The city had experimented with in the last two years. The conclusion: They are cost-effective in parking lots where a single station can handle dozens of spots, but not so much for on-street, curbside spaces where a station governs payment for only a few spots, said Raie.

The city is going forward with plans to install up to 1,000 high-tech, single space meters downtown that will accept credit cards, coins and sometime soon cellphone apps. The system will include single-space sensors with a Web interface that will help parking enforcement and the tracking of parking patterns, said city parking engineer Rafat Raie.

The high-tech meters might be on a slightly faster track than the sensors because there is apparently only a single vendor for the meters, Raie said. The sensors will go to open bid with three vendors competing for the civic business.

Council member Kish Rajan asked about the city owning the equipment. Raie said staff and the Downtown Parking Task Force looked at lease options but concluded it would be more expensive. It was estimated the city would fully pay for the meters within three years, and they have a life expectancy much more than that.

The sensors are salvageable and reusable when the city repaves streets, Raie said.

The council unanimously approved the purchase of up to 1,000 single-space meters, 1,073 sensors and monitoring equipment, for an amount not to exceed $900,000.

The approval was tempered by reluctance on the part of one yes vote. Mayor Pro Tem Bob Simmons said he was disappointed by the impact on walkability and aesthetics. "I thought we were moving away from single spaces," said Simmons. "I'm disappointed this seems to be going in the wrong direction."

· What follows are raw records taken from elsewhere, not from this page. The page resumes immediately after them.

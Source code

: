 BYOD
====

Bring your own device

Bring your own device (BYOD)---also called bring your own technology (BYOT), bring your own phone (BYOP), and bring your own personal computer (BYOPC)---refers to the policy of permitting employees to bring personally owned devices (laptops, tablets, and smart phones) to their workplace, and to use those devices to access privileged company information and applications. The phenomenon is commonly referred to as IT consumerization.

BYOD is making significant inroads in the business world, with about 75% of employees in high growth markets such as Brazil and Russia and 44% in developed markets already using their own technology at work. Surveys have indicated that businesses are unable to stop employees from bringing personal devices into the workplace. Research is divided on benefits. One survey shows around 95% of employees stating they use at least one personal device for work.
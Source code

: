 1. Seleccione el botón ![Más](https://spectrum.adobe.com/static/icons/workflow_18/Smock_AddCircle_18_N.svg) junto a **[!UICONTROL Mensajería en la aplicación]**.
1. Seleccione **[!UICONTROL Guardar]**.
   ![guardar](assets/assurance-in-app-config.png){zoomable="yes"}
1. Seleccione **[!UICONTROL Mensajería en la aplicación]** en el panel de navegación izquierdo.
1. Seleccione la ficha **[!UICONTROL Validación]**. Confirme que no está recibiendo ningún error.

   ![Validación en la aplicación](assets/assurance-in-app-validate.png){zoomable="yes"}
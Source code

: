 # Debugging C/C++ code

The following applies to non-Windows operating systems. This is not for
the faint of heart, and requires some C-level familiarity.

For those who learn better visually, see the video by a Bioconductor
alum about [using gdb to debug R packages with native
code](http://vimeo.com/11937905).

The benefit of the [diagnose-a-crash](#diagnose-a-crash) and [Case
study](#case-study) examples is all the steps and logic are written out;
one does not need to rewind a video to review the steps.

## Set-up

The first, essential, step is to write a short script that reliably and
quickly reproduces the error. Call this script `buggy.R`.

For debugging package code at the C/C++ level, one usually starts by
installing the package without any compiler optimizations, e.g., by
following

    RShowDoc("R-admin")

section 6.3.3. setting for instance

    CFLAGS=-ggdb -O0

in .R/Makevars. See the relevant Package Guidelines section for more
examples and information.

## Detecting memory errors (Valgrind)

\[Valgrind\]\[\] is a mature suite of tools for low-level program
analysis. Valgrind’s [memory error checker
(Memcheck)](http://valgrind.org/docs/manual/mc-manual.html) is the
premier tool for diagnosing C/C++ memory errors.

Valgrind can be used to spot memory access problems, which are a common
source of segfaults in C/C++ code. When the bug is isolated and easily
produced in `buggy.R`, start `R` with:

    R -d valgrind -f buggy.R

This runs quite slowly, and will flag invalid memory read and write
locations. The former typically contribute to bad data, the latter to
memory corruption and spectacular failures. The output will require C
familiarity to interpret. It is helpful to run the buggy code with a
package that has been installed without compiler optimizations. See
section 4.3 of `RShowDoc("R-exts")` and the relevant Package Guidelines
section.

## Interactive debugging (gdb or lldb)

In a followup email after the meeting, Simmons explained his reluctant support, saying "my understanding is that the existing single space meters were failing (some 100 or so had already failed and had been replaced). So, we were facing some replacement anyway, and the difference in cost wasn't that great, and the new meters were clearly far superior to the current meters in terms of being user friendly).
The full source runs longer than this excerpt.